The objective of this principle is to develop an architecture where the movement of data is minimal. The code/logic that transforms/creates data is instead brought to the data to transform it and/or create new data. Movement of code also costs in terms of energy and latency. We propose using ultra complex algorithmic size instructions in the form of reconfigurable logic. Traditionally, communication among applications/tasks has been achieved by either message passing or shared memory models. We propose a third alternative, a shared logic model.



Figure 2. Visualizing the three models of communication.

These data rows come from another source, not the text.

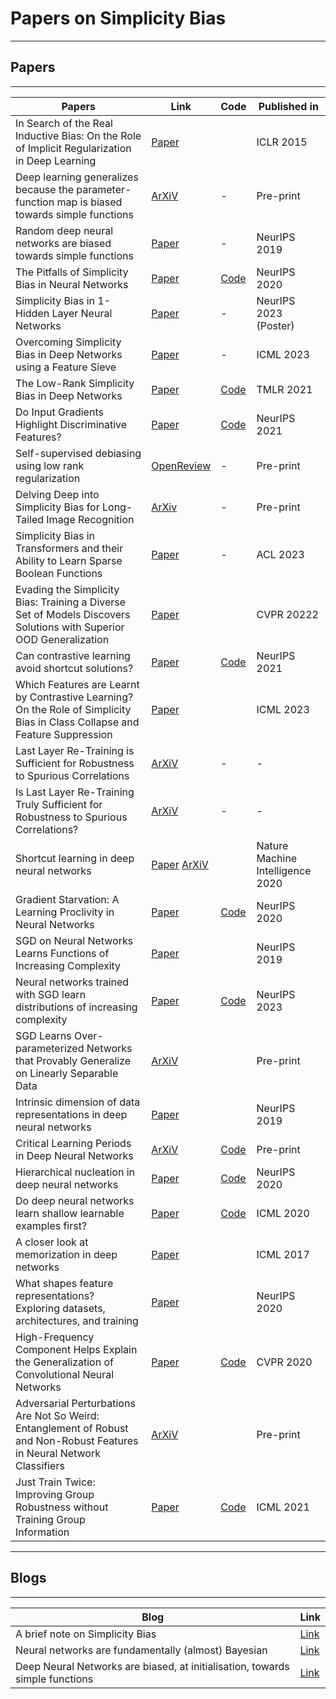 # Papers on Simplicity Bias
---
## Papers
---
| Papers | Link | Code | Published in |
|---|---|---|---|
| In Search of the Real Inductive Bias: On the Role of Implicit Regularization in Deep Learning | [Paper](https://arxiv.org/abs/1412.6614) | | ICLR 2015 |
| Deep learning generalizes because the parameter-function map is biased towards simple functions | [ArXiV](https://arxiv.org/abs/1805.08522) | - | Pre-print |
| Random deep neural networks are biased towards simple functions | [Paper](https://proceedings.neurips.cc/paper/2019/file/feab05aa91085b7a8012516bc3533958-Paper.pdf) | - | NeurIPS 2019 |
| The Pitfalls of Simplicity Bias in Neural Networks | [Paper](https://proceedings.neurips.cc/paper/2020/file/6cfe0e6127fa25df2a0ef2ae1067d915-Paper.pdf) | [Code](https://github.com/harshays/simplicitybiaspitfalls) | NeurIPS 2020 |
| Simplicity Bias in 1-Hidden Layer Neural Networks | [Paper](https://neurips.cc/virtual/2023/poster/71765) | - | NeurIPS 2023 (Poster) |
| Overcoming Simplicity Bias in Deep Networks using a Feature Sieve | [Paper](https://proceedings.mlr.press/v202/tiwari23a/tiwari23a.pdf) | - | ICML 2023 |
| The Low-Rank Simplicity Bias in Deep Networks | [Paper](https://minyoungg.github.io/overparam/resources/overparam-v3.pdf) | [Code](https://github.com/minyoungg/overparam) | TMLR 2021 |
| Do Input Gradients Highlight Discriminative Features? | [Paper](https://proceedings.neurips.cc/paper_files/paper/2021/file/0fe6a94848e5c68a54010b61b3e94b0e-Paper.pdf) | [Code](https://github.com/harshays/inputgradients)| NeurIPS 2021 |
| Self-supervised debiasing using low rank regularization | [OpenReview](https://openreview.net/forum?id=PHpK5B2iGpq) | - | Pre-print |
| Delving Deep into Simplicity Bias for Long-Tailed Image Recognition | [ArXiv](https://arxiv.org/abs/2302.03264) | - | Pre-print |
| Simplicity Bias in Transformers and their Ability to Learn Sparse Boolean Functions | [Paper](https://aclanthology.org/2023.acl-long.317.pdf) | - | ACL 2023 |
| Evading the Simplicity Bias: Training a Diverse Set of Models Discovers Solutions with Superior OOD Generalization | [Paper](https://ehsanabb.github.io/assets/files/Evading_the_Simplicity_Bias_CVPR_2022_paper.pdf) | | CVPR 20222 |
| Can contrastive learning avoid shortcut solutions? | [Paper](https://proceedings.neurips.cc/paper/2021/file/27934a1f19d678a1377c257b9a780e80-Paper.pdf) | [Code](https://github.com/joshr17/IFM) | NeurIPS 2021 |
| Which Features are Learnt by Contrastive Learning? On the Role of Simplicity Bias in Class Collapse and Feature Suppression | [Paper](https://proceedings.mlr.press/v202/xue23d/xue23d.pdf)| | ICML 2023 |
| Last Layer Re-Training is Sufficient for Robustness to Spurious Correlations | [ArXiV](https://arxiv.org/abs/2204.02937) | - | - |
| Is Last Layer Re-Training Truly Sufficient for Robustness to Spurious Correlations? | [ArXiV](https://arxiv.org/abs/2308.00473) | - | - |
| Shortcut learning in deep neural networks | [Paper](https://www.nature.com/articles/s42256-020-00257-z) [ArXiV](https://arxiv.org/abs/2004.07780) | | Nature Machine Intelligence 2020 |
| Gradient Starvation: A Learning Proclivity in Neural Networks | [Paper](https://arxiv.org/pdf/2011.09468.pdf) | [Code](https://github.com/mpezeshki/Gradient_Starvation) | NeurIPS 2020 |
| SGD on Neural Networks Learns Functions of Increasing Complexity | [Paper](https://dl.acm.org/doi/10.5555/3454287.3454601) | | NeurIPS 2019 |
| Neural networks trained with SGD learn distributions of increasing complexity | [Paper](https://proceedings.mlr.press/v202/refinetti23a/refinetti23a.pdf) | [Code](https://github.com/sgoldt/dist_inc_comp.) | NeurIPS 2023 |
| SGD Learns Over-parameterized Networks that Provably Generalize on Linearly Separable Data | [ArXiV](https://arxiv.org/abs/1710.10174) | | Pre-print |
| Intrinsic dimension of data representations in deep neural networks | [Paper](https://proceedings.neurips.cc/paper_files/paper/2019/file/cfcce0621b49c983991ead4c3d4d3b6b-Paper.pdf) | | NeurIPS 2019 |
| Critical Learning Periods in Deep Neural Networks | [ArXiV](https://arxiv.org/abs/1711.08856) | [Code](https://github.com/uw-mad-dash/Accordion) | Pre-print |
| Hierarchical nucleation in deep neural networks | [Paper](https://proceedings.neurips.cc/paper/2020/file/54f3bc04830d762a3b56a789b6ff62df-Paper.pdf) | [Code](https://github.com/diegodoimo/hierarchical_nucleation) | NeurIPS 2020 |
| Do deep neural networks learn shallow learnable examples first? | [Paper](https://openreview.net/forum?id=HkxHv4rn24) | [Code](https://github.com/karttikeya/Shallow_to_Deep/) | ICML 2020 |
| A closer look at memorization in deep networks | [Paper](https://proceedings.mlr.press/v70/arpit17a/arpit17a.pdf) | | ICML 2017 |
| What shapes feature representations? Exploring datasets, architectures, and training | [Paper](https://proceedings.nips.cc/paper/2020/file/71e9c6620d381d60196ebe694840aaaa-Paper.pdf) | | NeurIPS 2020 |
| High-Frequency Component Helps Explain the Generalization of Convolutional Neural Networks | [Paper](https://openaccess.thecvf.com/content_CVPR_2020/papers/Wang_High-Frequency_Component_Helps_Explain_the_Generalization_of_Convolutional_Neural_Networks_CVPR_2020_paper.pdf) | [Code](https://github.com/HaohanWang/HFC) | CVPR 2020 |
| Adversarial Perturbations Are Not So Weird: Entanglement of Robust and Non-Robust Features in Neural Network Classifiers | [ArXiV](https://arxiv.org/pdf/2102.05110.pdf) | | Pre-print |
| Just Train Twice: Improving Group Robustness without Training Group Information | [Paper](http://proceedings.mlr.press/v139/liu21f/liu21f.pdf) | [Code](https://github.com/anniesch/jtt) | ICML 2021 |
---
## Blogs
---
| Blog | Link |
|---|---|
| A brief note on Simplicity Bias | [Link](https://www.lesswrong.com/posts/Gyggp2DJRMRLSnhid/a-brief-note-on-simplicity-bias-1) |
| Neural networks are fundamentally (almost) Bayesian | [Link](https://towardsdatascience.com/neural-networks-are-fundamentally-bayesian-bee9a172fad8) |
| Deep Neural Networks are biased, at initialisation, towards simple functions | [Link](https://towardsdatascience.com/deep-neural-networks-are-biased-at-initialisation-towards-simple-functions-a63487edcb99) |
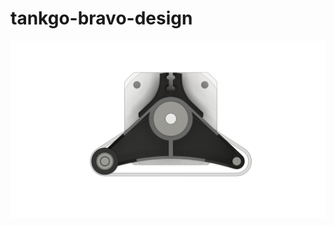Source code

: # tankgo-bravo-design

![1](https://github.com/reactiff/tankgo-bravo-design/raw/master/chassis/renderings/1.png)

Figure 2 provides an intuitive explanation of the differences between the three models. The inner circle represents logic and the outer circle represents the memory. Conceptually, the segments show the multi-processors hosting multiple applications and the alignment of segment shows a processor's association with a memory partition. In the message model, the inner logic circle does not rotate, the outer memory circle does, implying that logic segment once it has transformed data, the data moves and gets associated with another logic segment. In the shared memory model, the segments in outer circle represents temporal windows into a shared memory, at any particular time only one temporal window opens and the data is fetched and stored in local buffers of the logic segments. Generally, more than one temporal window could be open representing more than one shared memory. In the model we propose, it is the logic circle that rotates, while the memory circle stays stationary. The logic circle is shown in relatively reduced size to underscore the fact that the code size is reduced. The reduction is both spatial - the code should take less space compared to the equivalent code in terms of assembly instructions and temporally - the code is changed less frequently as it represents ultra-large algorithmic size instruction. The logic also rotates in spatial and temporal sense. Spatial rotation implies that the same reconfigurable function can potentially move (its code) from one logic segment to another. Temporal rotation implies that different reconfigurable functions are sequentially loaded into the same logic segment.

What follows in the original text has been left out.